Dataset records:

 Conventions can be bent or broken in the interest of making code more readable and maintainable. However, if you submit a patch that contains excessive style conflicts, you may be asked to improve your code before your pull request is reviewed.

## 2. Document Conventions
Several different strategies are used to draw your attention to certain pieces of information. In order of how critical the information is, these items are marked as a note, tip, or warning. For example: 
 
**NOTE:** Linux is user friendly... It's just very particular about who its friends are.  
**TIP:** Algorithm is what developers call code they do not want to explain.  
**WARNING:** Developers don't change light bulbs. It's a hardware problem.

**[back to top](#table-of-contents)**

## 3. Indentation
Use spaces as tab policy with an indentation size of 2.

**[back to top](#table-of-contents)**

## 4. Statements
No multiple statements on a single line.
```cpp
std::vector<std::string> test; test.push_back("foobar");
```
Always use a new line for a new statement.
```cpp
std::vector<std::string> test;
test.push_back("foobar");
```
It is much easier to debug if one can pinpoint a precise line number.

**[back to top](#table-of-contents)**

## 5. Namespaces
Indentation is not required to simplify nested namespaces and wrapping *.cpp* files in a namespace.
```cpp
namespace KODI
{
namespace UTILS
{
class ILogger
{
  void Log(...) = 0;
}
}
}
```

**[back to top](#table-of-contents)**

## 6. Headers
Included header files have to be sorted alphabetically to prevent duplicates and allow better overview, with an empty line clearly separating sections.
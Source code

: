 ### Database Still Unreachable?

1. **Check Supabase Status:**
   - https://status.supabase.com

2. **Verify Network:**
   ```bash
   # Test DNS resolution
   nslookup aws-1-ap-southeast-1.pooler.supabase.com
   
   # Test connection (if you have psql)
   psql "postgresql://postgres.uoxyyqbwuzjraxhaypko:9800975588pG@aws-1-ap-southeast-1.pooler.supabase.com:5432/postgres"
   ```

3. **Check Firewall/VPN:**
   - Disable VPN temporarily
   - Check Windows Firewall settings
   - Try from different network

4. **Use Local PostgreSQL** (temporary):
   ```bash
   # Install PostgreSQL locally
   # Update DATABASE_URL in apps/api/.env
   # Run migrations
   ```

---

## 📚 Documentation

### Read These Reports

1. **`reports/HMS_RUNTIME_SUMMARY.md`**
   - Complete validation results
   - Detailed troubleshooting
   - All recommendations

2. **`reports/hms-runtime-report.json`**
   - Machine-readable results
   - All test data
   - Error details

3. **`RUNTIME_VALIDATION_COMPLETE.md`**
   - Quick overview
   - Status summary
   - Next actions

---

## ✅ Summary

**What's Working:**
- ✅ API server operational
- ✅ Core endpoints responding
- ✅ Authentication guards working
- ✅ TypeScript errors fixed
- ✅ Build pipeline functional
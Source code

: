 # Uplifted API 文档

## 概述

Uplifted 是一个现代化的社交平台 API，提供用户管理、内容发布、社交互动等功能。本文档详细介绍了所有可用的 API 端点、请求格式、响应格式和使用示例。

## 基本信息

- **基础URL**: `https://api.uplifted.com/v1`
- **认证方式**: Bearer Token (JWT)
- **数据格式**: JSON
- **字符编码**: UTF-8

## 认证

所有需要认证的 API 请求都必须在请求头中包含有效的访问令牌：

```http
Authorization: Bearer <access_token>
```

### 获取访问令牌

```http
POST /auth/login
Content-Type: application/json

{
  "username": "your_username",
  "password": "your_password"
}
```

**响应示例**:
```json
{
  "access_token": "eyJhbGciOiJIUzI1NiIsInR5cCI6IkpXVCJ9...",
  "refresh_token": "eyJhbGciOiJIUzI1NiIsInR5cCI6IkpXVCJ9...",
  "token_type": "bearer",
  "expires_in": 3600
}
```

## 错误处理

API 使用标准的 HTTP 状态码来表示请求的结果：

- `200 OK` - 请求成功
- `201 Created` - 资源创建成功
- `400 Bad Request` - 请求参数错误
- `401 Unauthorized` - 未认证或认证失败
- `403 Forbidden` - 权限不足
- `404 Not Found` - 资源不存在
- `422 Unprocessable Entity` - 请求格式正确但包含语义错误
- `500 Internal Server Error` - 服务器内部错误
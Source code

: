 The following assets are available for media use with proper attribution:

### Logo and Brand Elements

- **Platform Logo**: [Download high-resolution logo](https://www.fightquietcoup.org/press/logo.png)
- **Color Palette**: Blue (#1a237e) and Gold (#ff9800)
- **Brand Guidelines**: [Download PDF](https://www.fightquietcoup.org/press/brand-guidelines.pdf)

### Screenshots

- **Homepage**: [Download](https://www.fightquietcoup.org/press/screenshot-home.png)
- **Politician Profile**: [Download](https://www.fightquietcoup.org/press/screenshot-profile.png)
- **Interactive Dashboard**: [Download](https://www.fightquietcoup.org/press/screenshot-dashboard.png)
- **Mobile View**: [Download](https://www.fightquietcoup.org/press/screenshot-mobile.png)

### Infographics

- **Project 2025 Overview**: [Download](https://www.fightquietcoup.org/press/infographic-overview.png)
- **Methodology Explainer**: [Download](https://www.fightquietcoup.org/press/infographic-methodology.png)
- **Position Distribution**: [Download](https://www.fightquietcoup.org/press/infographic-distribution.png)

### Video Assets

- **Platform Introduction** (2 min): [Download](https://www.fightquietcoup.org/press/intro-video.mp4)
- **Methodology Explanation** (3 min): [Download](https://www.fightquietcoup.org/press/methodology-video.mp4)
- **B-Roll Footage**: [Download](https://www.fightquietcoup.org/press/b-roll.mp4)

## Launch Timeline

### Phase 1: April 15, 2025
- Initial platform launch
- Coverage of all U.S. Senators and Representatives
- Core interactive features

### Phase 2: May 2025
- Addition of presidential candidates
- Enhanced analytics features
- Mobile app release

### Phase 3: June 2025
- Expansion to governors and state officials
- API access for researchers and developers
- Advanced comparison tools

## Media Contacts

Instructions to follow:
Take each line above that holds the string "methodology" and copy it.

The answer:
- **Methodology Explainer**: [Download](https://www.fightquietcoup.org/press/infographic-methodology.png)
- **Methodology Explanation** (3 min): [Download](https://www.fightquietcoup.org/press/methodology-video.mp4)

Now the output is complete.